With the crucial election to the Gujarat assembly round the corner, the top leadership of the Congress, which is leading the ruling United Progressive Alliance coalition at the Centre, does not want to take any political risk by raising the retail prices of petrol and diesel.
Political sources said the majority of the Congress is also opposed to any hike in fuel prices.
Allies don’t want it
Key coalition partners of the Congress are also not in favour of making any hike in fuel prices in view of the forthcoming elections in Gujarat and Himachal Pradesh.
Besides, the Congress-led UPA government does not want to make any dent in its aam aadmi plank by allowing even a marginal hike in petrol and diesel prices. Any hike in auto fuel prices will have a cascading effect thereby pushing up inflation.
A few days back Deora had a meeting with Finance Minister P Chidambaram to discuss measures to cope with the record crude oil prices.
Subsequently, Deora had a meeting with the Prime Minister Manmohan Singh and apprised him of the situation arising out of the spiralling global crude oil prices.
Only last month the government devised a package to take care of two-third of the Rs 55,000 crore revenue loss to public sector oil firms.
This package was calculated on the basis of the Indian basket of crude oil price averaging $70 a barrel.
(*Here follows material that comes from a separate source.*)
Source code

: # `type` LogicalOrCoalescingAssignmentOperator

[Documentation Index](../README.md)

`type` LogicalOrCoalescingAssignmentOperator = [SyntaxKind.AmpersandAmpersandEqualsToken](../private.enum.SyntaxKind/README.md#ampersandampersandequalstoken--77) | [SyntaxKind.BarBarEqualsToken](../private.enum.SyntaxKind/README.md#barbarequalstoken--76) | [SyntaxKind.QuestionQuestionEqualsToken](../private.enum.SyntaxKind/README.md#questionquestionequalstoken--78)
But with global crude prices threatening to reach an alarming $100 a barrel the compensation is now being considered inadequate.
Revenue losses
As per an estimate, the state-owned OMCs might incur revenue losses of Rs 70,000 crore if global crude oil prices were to remain above $90 for the rest of the fiscal 2007-08.
The three state-owned OMCs — IOC, BPCL and HPCL — are currently losing over Rs 240 crore per day on sale of petrol, diesel, domestic liquidfied petroleum gas (LPG) and public distribution system kerosene.
They are making a loss of Rs 4.94 on every litre of petrol sold, Rs 6.50 per litre on diesel, Rs 16.42 a litre on kerosene and Rs 207 per cylinder on LPG.